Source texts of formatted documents

--------

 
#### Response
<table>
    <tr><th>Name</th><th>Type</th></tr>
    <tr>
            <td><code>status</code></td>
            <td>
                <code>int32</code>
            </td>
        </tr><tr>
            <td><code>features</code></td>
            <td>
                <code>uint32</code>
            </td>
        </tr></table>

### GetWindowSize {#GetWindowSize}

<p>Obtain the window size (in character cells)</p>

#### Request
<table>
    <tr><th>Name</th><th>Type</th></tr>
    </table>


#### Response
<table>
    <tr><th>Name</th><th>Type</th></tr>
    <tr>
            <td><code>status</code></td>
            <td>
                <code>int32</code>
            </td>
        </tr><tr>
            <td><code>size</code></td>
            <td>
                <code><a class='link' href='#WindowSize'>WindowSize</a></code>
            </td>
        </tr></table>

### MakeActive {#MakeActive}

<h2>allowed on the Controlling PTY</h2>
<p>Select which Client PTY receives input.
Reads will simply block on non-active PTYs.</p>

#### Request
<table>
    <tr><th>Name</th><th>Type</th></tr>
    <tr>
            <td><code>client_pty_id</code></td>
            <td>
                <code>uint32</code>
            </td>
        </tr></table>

--------

* [Exercise] Every record needs to be written out again, exactly as it was given.

* [Task answer]
#### Response
<table>
    <tr><th>Name</th><th>Type</th></tr>
    <tr>
            <td><code>status</code></td>
            <td>
                <code>int32</code>
            </td>
        </tr><tr>
            <td><code>features</code></td>
            <td>
                <code>uint32</code>
            </td>
        </tr></table>

### GetWindowSize {#GetWindowSize}

<p>Obtain the window size (in character cells)</p>

#### Request
<table>
    <tr><th>Name</th><th>Type</th></tr>
    </table>


#### Response
<table>
    <tr><th>Name</th><th>Type</th></tr>
    <tr>
            <td><code>status</code></td>
            <td>
                <code>int32</code>
            </td>
        </tr><tr>
            <td><code>size</code></td>
            <td>
                <code><a class='link' href='#WindowSize'>WindowSize</a></code>
            </td>
        </tr></table>

### MakeActive {#MakeActive}

<h2>allowed on the Controlling PTY</h2>
<p>Select which Client PTY receives input.
Reads will simply block on non-active PTYs.</p>

#### Request
<table>
    <tr><th>Name</th><th>Type</th></tr>
    <tr>
            <td><code>client_pty_id</code></td>
            <td>
                <code>uint32</code>
            </td>
        </tr></table>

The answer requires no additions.